> [AIM OF THE TASK]: Copy all lines of the listing that include the string "complete".

> [GIVEN ENTRIES]:
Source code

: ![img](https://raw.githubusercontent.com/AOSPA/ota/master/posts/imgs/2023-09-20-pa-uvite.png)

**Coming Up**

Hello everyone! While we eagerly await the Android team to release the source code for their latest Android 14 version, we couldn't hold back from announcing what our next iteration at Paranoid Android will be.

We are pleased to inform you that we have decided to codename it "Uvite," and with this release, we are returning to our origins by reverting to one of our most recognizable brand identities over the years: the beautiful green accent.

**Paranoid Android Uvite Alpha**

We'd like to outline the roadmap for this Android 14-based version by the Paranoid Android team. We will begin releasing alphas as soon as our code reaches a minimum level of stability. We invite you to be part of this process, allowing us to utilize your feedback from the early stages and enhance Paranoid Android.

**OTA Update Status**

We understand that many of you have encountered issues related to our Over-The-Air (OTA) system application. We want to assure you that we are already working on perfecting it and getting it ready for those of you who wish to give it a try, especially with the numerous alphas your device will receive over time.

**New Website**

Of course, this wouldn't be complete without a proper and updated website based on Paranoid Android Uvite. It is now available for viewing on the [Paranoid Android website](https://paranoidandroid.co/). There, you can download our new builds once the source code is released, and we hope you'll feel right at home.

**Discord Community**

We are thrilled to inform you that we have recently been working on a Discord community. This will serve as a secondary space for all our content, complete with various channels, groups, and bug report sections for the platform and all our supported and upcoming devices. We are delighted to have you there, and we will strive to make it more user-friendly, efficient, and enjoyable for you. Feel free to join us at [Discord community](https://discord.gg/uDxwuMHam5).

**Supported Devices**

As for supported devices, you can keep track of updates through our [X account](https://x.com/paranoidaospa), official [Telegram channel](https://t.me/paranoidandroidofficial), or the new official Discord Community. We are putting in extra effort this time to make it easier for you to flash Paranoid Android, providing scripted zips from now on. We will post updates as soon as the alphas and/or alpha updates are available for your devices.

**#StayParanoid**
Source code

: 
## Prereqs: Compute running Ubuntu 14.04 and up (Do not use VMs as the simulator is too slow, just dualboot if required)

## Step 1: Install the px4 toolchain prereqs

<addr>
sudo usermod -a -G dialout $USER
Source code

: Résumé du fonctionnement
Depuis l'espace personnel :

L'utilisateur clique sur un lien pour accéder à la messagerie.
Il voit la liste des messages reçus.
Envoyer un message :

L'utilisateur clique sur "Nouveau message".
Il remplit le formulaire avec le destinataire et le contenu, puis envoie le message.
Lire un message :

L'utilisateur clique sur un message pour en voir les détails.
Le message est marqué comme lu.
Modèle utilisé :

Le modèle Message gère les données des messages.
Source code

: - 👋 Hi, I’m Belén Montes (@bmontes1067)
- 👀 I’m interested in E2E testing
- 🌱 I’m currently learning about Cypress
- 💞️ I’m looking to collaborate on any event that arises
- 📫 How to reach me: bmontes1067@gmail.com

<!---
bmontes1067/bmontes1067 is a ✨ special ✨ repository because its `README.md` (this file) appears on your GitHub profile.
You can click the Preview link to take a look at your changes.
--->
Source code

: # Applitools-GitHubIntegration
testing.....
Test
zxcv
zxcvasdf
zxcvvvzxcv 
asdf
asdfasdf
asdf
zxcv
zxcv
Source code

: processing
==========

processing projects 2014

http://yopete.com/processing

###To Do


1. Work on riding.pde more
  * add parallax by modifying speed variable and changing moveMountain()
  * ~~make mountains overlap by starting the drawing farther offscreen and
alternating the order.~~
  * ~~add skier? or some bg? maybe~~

> [EXERCISE ANSWER]:
Of course, this wouldn't be complete without a proper and updated website based on Paranoid Android Uvite. It is now available for viewing on the [Paranoid Android website](https://paranoidandroid.co/). There, you can download our new builds once the source code is released, and we hope you'll feel right at home.
We are thrilled to inform you that we have recently been working on a Discord community. This will serve as a secondary space for all our content, complete with various channels, groups, and bug report sections for the platform and all our supported and upcoming devices. We are delighted to have you there, and we will strive to make it more user-friendly, efficient, and enjoyable for you. Feel free to join us at [Discord community](https://discord.gg/uDxwuMHam5).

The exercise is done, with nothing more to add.